* Work request *
Check each line of the records below for the word "from" and copy those where it appears.

[Dataset records]
#####

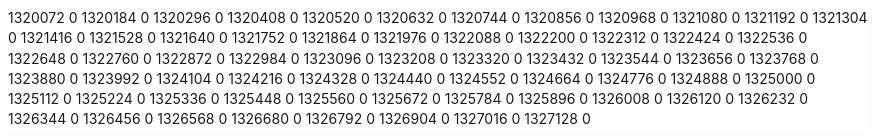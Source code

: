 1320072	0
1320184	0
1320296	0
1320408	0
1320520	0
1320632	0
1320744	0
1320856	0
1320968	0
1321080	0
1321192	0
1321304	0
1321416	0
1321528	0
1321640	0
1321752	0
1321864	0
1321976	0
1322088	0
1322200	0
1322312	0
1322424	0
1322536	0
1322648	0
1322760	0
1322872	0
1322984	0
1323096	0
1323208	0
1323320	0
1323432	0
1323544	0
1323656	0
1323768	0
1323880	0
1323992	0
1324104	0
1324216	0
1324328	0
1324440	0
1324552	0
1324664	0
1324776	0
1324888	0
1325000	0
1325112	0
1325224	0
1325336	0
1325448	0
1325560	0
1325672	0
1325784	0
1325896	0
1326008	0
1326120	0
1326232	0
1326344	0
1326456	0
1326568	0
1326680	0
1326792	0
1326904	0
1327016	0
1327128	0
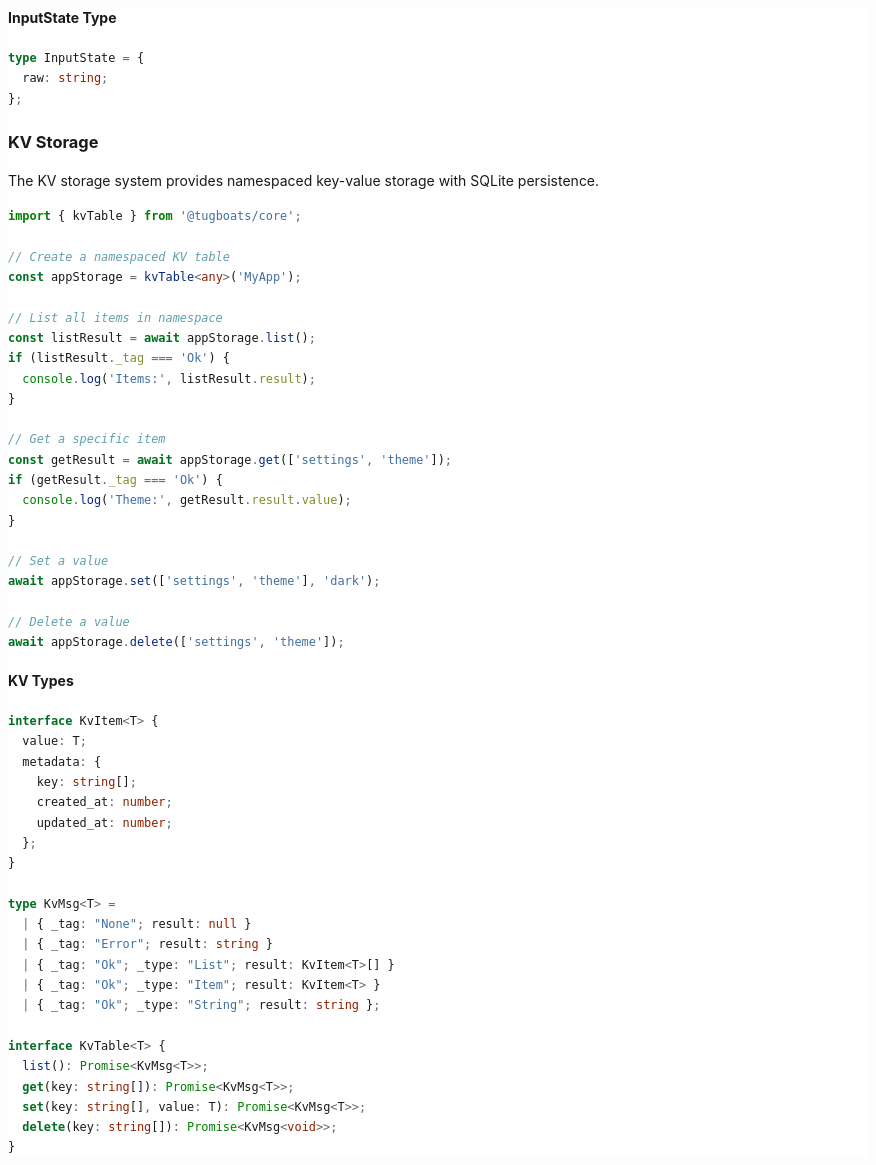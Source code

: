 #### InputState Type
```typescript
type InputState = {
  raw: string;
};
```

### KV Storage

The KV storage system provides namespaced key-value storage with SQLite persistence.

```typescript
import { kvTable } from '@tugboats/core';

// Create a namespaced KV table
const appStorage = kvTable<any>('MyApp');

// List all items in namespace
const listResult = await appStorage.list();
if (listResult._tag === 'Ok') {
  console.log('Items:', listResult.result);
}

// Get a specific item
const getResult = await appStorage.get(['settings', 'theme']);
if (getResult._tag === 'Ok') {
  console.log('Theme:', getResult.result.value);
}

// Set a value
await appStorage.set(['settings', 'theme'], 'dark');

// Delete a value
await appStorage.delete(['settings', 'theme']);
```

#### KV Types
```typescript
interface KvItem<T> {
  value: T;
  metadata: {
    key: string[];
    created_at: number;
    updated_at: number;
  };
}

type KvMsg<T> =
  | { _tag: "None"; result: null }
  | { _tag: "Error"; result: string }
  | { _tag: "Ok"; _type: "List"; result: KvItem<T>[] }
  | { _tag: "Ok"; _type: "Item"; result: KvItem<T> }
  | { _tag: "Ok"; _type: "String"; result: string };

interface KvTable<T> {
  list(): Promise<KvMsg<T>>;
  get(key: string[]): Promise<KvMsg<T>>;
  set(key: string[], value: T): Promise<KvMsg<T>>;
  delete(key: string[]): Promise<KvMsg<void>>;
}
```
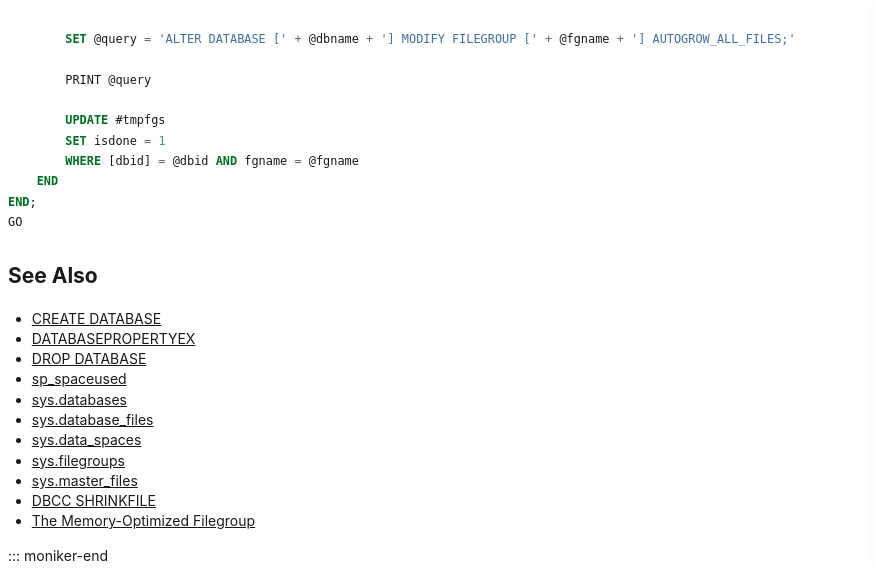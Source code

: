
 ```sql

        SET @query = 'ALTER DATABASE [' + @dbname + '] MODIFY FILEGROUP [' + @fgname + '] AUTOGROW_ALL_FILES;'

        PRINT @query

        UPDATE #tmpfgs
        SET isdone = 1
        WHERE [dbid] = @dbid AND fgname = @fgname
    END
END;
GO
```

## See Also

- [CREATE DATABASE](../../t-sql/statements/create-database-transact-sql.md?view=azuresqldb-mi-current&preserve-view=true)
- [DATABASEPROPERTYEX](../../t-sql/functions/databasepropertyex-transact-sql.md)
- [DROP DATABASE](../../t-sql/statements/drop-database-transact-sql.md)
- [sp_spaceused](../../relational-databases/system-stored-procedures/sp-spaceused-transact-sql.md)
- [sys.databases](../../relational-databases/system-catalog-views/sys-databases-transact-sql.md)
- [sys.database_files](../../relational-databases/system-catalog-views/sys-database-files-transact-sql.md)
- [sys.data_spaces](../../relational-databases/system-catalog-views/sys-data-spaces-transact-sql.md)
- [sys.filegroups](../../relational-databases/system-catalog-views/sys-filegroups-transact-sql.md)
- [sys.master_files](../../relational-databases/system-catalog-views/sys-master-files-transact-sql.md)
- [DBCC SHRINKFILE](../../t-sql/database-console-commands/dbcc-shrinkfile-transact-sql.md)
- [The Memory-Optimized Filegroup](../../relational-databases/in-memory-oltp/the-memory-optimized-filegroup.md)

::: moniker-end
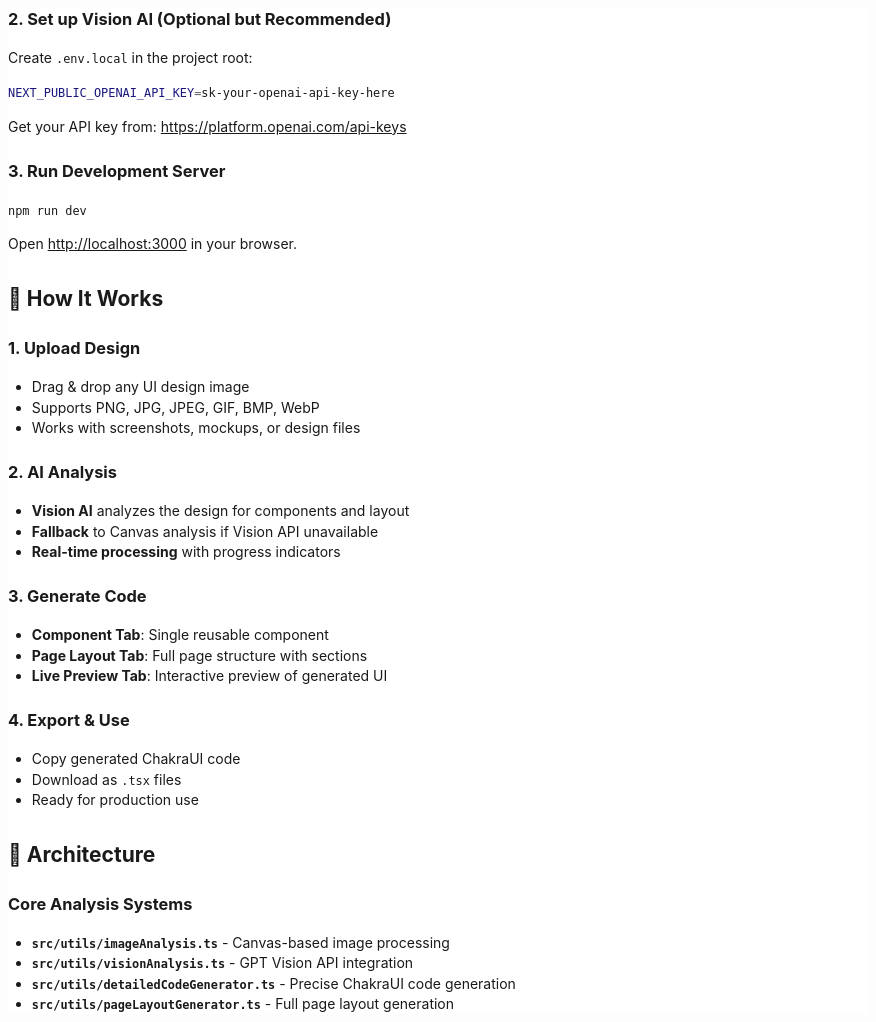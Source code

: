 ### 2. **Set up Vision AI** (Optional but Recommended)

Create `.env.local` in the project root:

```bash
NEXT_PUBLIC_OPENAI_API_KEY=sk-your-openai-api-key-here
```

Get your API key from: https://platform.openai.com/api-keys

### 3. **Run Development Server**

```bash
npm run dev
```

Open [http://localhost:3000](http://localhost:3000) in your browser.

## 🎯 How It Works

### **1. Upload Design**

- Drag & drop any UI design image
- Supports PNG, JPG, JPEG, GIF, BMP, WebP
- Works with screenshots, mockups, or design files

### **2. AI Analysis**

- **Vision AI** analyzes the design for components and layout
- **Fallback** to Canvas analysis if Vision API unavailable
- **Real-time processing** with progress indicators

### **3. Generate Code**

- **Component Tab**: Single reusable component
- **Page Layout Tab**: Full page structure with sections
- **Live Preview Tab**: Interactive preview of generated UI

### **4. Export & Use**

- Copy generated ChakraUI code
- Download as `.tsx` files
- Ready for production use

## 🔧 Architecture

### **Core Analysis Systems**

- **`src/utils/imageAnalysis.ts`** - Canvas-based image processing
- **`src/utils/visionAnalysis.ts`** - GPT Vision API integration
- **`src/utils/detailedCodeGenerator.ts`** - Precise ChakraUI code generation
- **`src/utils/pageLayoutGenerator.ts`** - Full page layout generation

#####

* Task output *
import { kvTable } from '@tugboats/core';
Get your API key from: https://platform.openai.com/api-keys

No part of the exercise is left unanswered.